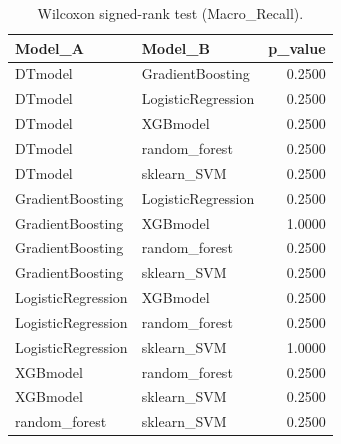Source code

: \begin{table}[t]
\centering
\begin{tabular}{llr}
\toprule
Model_A & Model_B & p_value \\
\midrule
DTmodel & GradientBoosting & 0.2500 \\
DTmodel & LogisticRegression & 0.2500 \\
DTmodel & XGBmodel & 0.2500 \\
DTmodel & random_forest & 0.2500 \\
DTmodel & sklearn_SVM & 0.2500 \\
GradientBoosting & LogisticRegression & 0.2500 \\
GradientBoosting & XGBmodel & 1.0000 \\
GradientBoosting & random_forest & 0.2500 \\
GradientBoosting & sklearn_SVM & 0.2500 \\
LogisticRegression & XGBmodel & 0.2500 \\
LogisticRegression & random_forest & 0.2500 \\
LogisticRegression & sklearn_SVM & 1.0000 \\
XGBmodel & random_forest & 0.2500 \\
XGBmodel & sklearn_SVM & 0.2500 \\
random_forest & sklearn_SVM & 0.2500 \\
\bottomrule
\end{tabular}
\caption{Wilcoxon signed-rank test (Macro_Recall).}
\label{tab:wilcoxon_Macro_Recall}
\end{table}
····················
Work to complete.
From the data, collect all lines where the string "XGBmodel" appears.

Problem solution.
DTmodel & XGBmodel & 0.2500 \\
GradientBoosting & XGBmodel & 1.0000 \\
LogisticRegression & XGBmodel & 0.2500 \\
XGBmodel & random_forest & 0.2500 \\
XGBmodel & sklearn_SVM & 0.2500 \\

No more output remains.